Exercise: A line belongs in the answer if it contains "charset"; copy every such line from the entries below.

(Records excerpted from a collection)
⟨
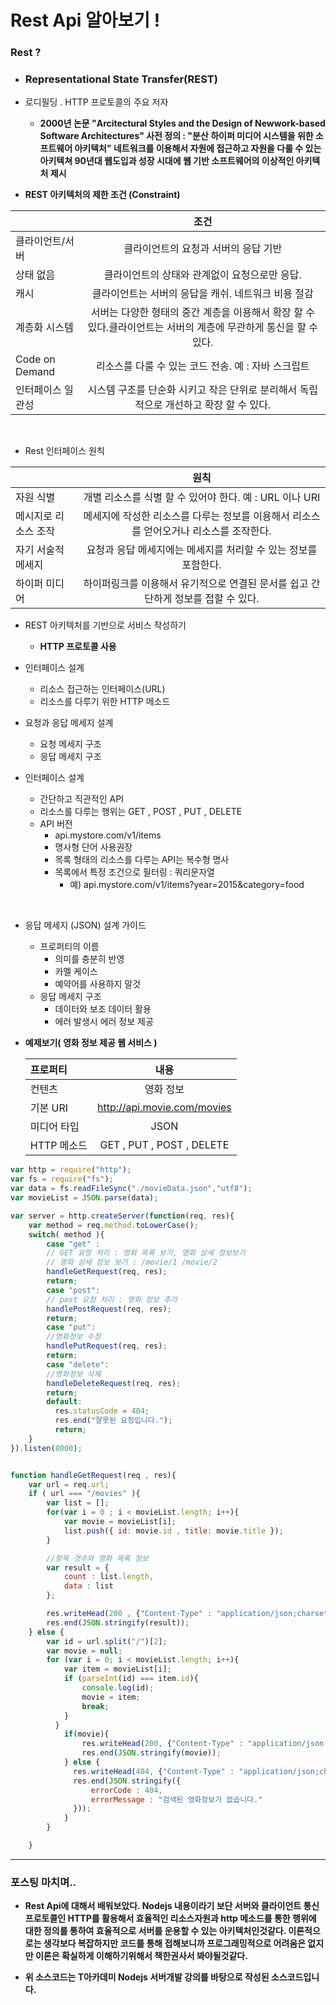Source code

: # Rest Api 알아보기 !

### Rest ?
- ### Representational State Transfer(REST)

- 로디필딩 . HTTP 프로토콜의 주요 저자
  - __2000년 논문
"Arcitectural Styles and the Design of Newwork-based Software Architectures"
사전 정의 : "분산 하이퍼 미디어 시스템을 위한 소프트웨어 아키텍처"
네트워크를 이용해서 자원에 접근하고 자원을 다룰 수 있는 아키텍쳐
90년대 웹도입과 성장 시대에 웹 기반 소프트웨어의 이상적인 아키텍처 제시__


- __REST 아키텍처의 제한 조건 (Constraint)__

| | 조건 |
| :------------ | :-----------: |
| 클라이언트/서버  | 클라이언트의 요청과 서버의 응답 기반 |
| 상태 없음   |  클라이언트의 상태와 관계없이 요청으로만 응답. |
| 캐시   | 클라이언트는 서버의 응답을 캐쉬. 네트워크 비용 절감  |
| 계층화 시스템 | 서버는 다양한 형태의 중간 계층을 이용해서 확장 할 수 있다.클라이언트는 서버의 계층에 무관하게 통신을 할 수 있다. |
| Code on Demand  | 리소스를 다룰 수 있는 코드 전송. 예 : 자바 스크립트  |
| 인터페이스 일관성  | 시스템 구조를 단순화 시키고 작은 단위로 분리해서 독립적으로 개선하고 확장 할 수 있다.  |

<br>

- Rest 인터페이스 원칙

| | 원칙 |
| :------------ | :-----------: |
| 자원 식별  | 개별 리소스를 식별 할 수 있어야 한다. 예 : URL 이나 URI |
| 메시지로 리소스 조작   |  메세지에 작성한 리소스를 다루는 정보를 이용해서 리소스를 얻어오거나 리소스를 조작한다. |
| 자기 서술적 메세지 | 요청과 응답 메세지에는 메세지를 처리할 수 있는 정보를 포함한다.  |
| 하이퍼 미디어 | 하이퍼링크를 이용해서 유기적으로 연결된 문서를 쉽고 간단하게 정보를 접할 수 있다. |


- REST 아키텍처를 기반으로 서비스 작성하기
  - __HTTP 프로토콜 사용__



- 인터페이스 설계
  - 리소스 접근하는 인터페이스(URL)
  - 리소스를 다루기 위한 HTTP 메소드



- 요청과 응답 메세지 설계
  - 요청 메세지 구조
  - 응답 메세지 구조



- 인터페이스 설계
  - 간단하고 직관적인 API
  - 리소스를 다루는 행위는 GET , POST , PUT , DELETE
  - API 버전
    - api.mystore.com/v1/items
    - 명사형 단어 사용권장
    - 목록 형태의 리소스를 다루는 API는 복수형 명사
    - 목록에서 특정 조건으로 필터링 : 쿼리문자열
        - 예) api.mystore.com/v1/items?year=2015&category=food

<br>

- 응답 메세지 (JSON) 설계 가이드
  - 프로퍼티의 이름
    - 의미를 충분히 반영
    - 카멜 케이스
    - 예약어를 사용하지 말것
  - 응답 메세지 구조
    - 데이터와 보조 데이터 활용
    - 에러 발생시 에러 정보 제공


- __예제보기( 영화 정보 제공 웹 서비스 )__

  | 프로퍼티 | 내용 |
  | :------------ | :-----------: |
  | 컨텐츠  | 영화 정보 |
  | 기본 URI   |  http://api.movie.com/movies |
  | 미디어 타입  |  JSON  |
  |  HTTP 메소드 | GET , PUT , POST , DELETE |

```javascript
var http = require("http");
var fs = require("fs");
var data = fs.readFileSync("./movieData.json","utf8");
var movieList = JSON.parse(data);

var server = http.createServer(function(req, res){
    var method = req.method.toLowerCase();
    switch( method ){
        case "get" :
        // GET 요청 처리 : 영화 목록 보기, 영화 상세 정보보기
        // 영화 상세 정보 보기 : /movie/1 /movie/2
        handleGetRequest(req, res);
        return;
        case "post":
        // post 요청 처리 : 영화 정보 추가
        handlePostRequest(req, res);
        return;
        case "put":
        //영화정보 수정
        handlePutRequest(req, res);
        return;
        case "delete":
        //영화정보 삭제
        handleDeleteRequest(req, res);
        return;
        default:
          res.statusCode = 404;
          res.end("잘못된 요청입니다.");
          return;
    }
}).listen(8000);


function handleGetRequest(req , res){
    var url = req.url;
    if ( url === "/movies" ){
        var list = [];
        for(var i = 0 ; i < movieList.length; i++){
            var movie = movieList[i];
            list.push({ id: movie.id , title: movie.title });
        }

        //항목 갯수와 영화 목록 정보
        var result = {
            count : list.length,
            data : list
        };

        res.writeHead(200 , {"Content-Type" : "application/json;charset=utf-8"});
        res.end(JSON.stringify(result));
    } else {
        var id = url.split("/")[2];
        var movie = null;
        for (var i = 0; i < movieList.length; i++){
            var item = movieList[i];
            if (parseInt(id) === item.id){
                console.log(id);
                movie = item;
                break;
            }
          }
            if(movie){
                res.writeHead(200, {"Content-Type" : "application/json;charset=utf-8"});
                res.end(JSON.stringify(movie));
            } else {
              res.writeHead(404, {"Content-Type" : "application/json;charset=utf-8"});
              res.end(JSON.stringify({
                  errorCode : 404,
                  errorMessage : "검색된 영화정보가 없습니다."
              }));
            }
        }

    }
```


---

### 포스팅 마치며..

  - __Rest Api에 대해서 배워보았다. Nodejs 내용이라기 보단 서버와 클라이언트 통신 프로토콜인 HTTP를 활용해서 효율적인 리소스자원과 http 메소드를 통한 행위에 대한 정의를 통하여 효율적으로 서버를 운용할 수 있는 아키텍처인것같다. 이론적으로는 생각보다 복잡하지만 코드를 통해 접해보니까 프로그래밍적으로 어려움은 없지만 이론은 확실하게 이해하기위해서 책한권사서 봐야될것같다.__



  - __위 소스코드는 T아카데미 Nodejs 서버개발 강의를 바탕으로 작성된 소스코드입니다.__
⟩
Answer below:
        res.writeHead(200 , {"Content-Type" : "application/json;charset=utf-8"});
                res.writeHead(200, {"Content-Type" : "application/json;charset=utf-8"});
              res.writeHead(404, {"Content-Type" : "application/json;charset=utf-8"});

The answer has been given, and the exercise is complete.